Sabemos de la importancia de promover la creatividad, y sabemos que para eso se debe favorecer la experimentación, la búsqueda sin la presión de llegar a resultados óptimos, se debe promover la equivocación y cultivar la idea de aprender del error. Y esto vale para el dibujo tanto como para la programación de robots. Sin embargo, a la hora de proponer a nuestros niños no logramos apartarnos de los lugares comunes.
Me entristece ver adultos destruyendo dibujos de niños y niñas de 4 años para forzarlos a parecerse a lo que ellos conocen. Hace pocos días, vi como una abuela cariñosa y buena onda intervenía una obra hermosamente abstracta de su nieta para que fuera una casa con su árbol al lado y el sol en un cielo rodeado de nubes.

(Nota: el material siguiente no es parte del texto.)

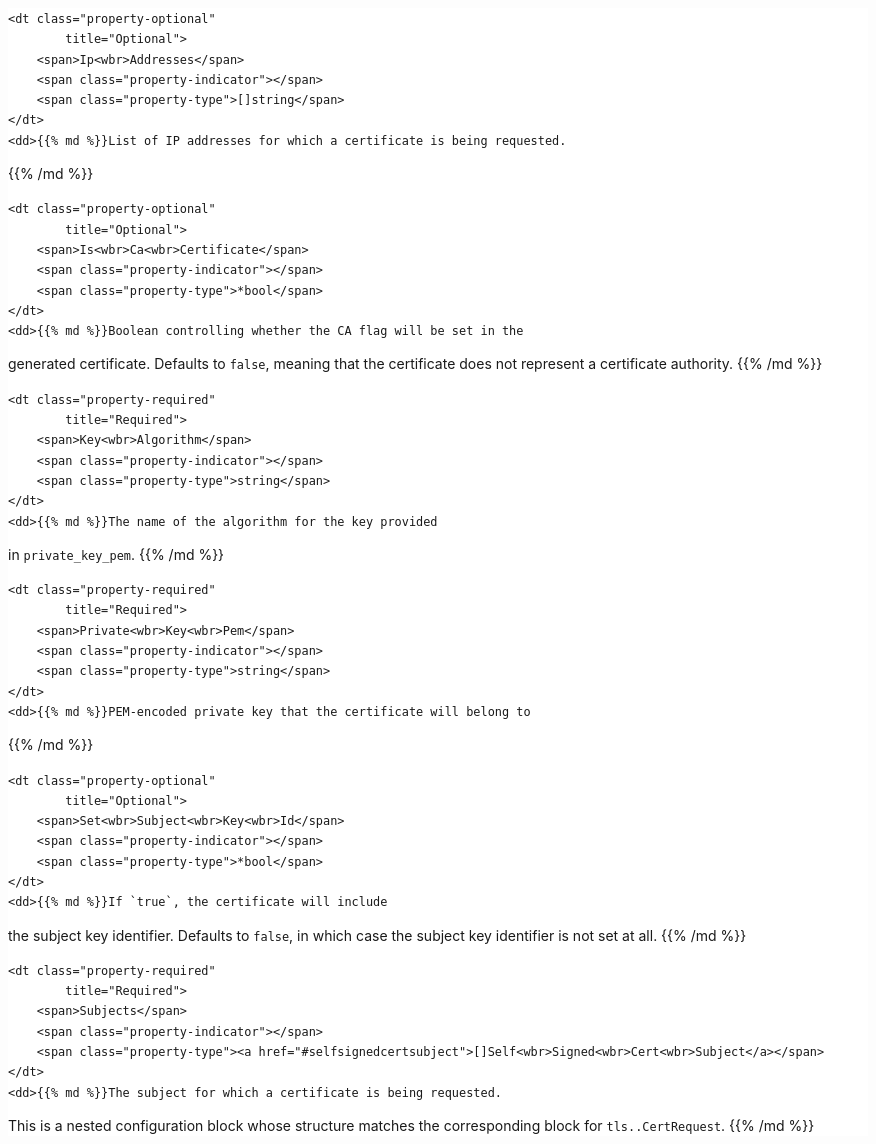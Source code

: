     <dt class="property-optional"
            title="Optional">
        <span>Ip<wbr>Addresses</span>
        <span class="property-indicator"></span>
        <span class="property-type">[]string</span>
    </dt>
    <dd>{{% md %}}List of IP addresses for which a certificate is being requested.
{{% /md %}}</dd>

    <dt class="property-optional"
            title="Optional">
        <span>Is<wbr>Ca<wbr>Certificate</span>
        <span class="property-indicator"></span>
        <span class="property-type">*bool</span>
    </dt>
    <dd>{{% md %}}Boolean controlling whether the CA flag will be set in the
generated certificate. Defaults to `false`, meaning that the certificate does not represent
a certificate authority.
{{% /md %}}</dd>

    <dt class="property-required"
            title="Required">
        <span>Key<wbr>Algorithm</span>
        <span class="property-indicator"></span>
        <span class="property-type">string</span>
    </dt>
    <dd>{{% md %}}The name of the algorithm for the key provided
in `private_key_pem`.
{{% /md %}}</dd>

    <dt class="property-required"
            title="Required">
        <span>Private<wbr>Key<wbr>Pem</span>
        <span class="property-indicator"></span>
        <span class="property-type">string</span>
    </dt>
    <dd>{{% md %}}PEM-encoded private key that the certificate will belong to
{{% /md %}}</dd>

    <dt class="property-optional"
            title="Optional">
        <span>Set<wbr>Subject<wbr>Key<wbr>Id</span>
        <span class="property-indicator"></span>
        <span class="property-type">*bool</span>
    </dt>
    <dd>{{% md %}}If `true`, the certificate will include
the subject key identifier. Defaults to `false`, in which case the subject
key identifier is not set at all.
{{% /md %}}</dd>

    <dt class="property-required"
            title="Required">
        <span>Subjects</span>
        <span class="property-indicator"></span>
        <span class="property-type"><a href="#selfsignedcertsubject">[]Self<wbr>Signed<wbr>Cert<wbr>Subject</a></span>
    </dt>
    <dd>{{% md %}}The subject for which a certificate is being requested.
This is a nested configuration block whose structure matches the
corresponding block for `tls..CertRequest`.
{{% /md %}}</dd>
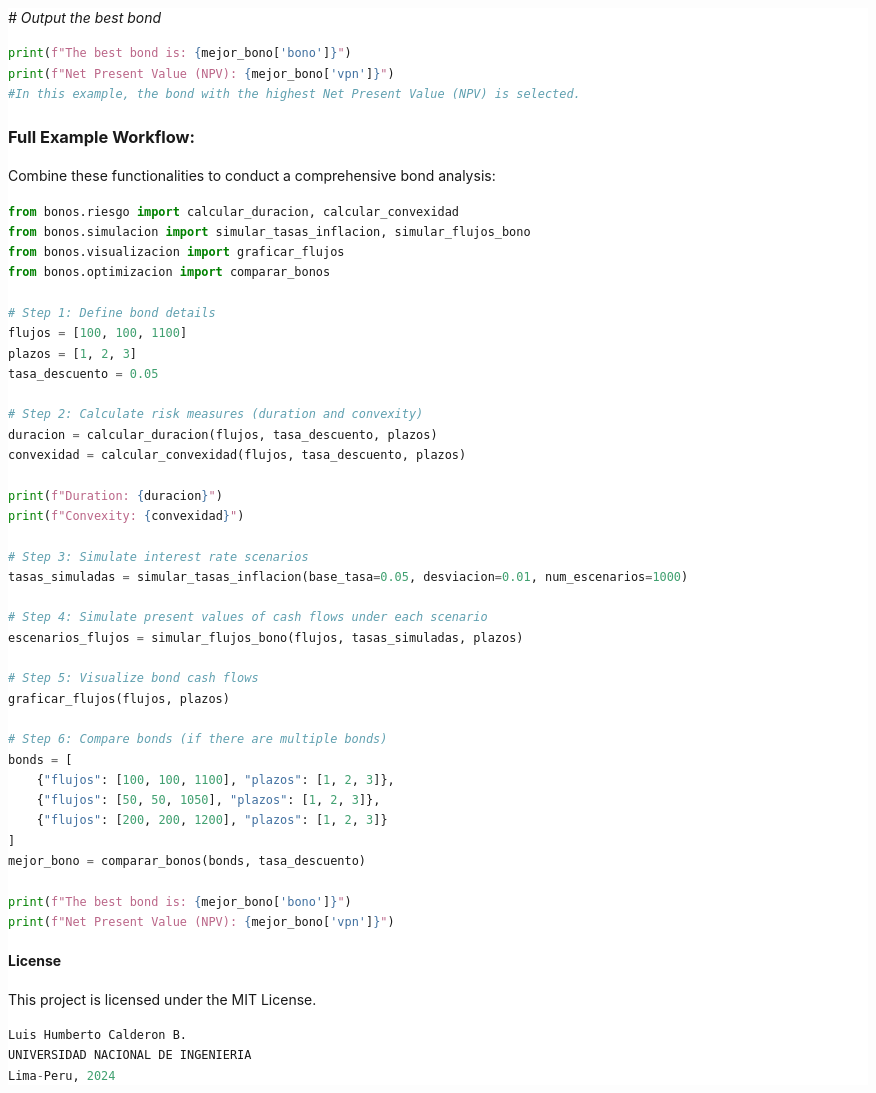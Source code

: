 *# Output the best bond*
```python
print(f"The best bond is: {mejor_bono['bono']}")
print(f"Net Present Value (NPV): {mejor_bono['vpn']}")
#In this example, the bond with the highest Net Present Value (NPV) is selected.
```

### Full Example Workflow:
Combine these functionalities to conduct a comprehensive bond analysis:

```python
from bonos.riesgo import calcular_duracion, calcular_convexidad
from bonos.simulacion import simular_tasas_inflacion, simular_flujos_bono
from bonos.visualizacion import graficar_flujos
from bonos.optimizacion import comparar_bonos

# Step 1: Define bond details
flujos = [100, 100, 1100]
plazos = [1, 2, 3]
tasa_descuento = 0.05

# Step 2: Calculate risk measures (duration and convexity)
duracion = calcular_duracion(flujos, tasa_descuento, plazos)
convexidad = calcular_convexidad(flujos, tasa_descuento, plazos)

print(f"Duration: {duracion}")
print(f"Convexity: {convexidad}")

# Step 3: Simulate interest rate scenarios
tasas_simuladas = simular_tasas_inflacion(base_tasa=0.05, desviacion=0.01, num_escenarios=1000)

# Step 4: Simulate present values of cash flows under each scenario
escenarios_flujos = simular_flujos_bono(flujos, tasas_simuladas, plazos)

# Step 5: Visualize bond cash flows
graficar_flujos(flujos, plazos)

# Step 6: Compare bonds (if there are multiple bonds)
bonds = [
    {"flujos": [100, 100, 1100], "plazos": [1, 2, 3]},
    {"flujos": [50, 50, 1050], "plazos": [1, 2, 3]},
    {"flujos": [200, 200, 1200], "plazos": [1, 2, 3]}
]
mejor_bono = comparar_bonos(bonds, tasa_descuento)

print(f"The best bond is: {mejor_bono['bono']}")
print(f"Net Present Value (NPV): {mejor_bono['vpn']}")
```

#### License
This project is licensed under the MIT License.<p>
```python
Luis Humberto Calderon B.
UNIVERSIDAD NACIONAL DE INGENIERIA
Lima-Peru, 2024
```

Y lo peor que esto no parte de la mala fe de nadie, sino de la imposibilidad de abrir mano y confiar en las propuestas de los más pequeños.
¿Por qué un dibujo tiene que ser algo que entendamos? ¿Por qué los soles y las bananas tienen que ser amarillos y las hojas de los árboles verdes?
Estamos obsesionados con cambiar la educación, con mejorarla, pero todas nuestras ideas sobre la educación (o la mayoría) parten de una concepción de que somos los grandes los que sabemos y tenemos que transmitir a esos seres que no saben porque son nuevos en este mundo. Todas nuestras ideas parten de la intención de introducir a los nuevos seres a un mundo que ya existe y funciona como está, cuando lo soñado (al menos para mi) sería construir con esos nuevos seres un mundo nuevo.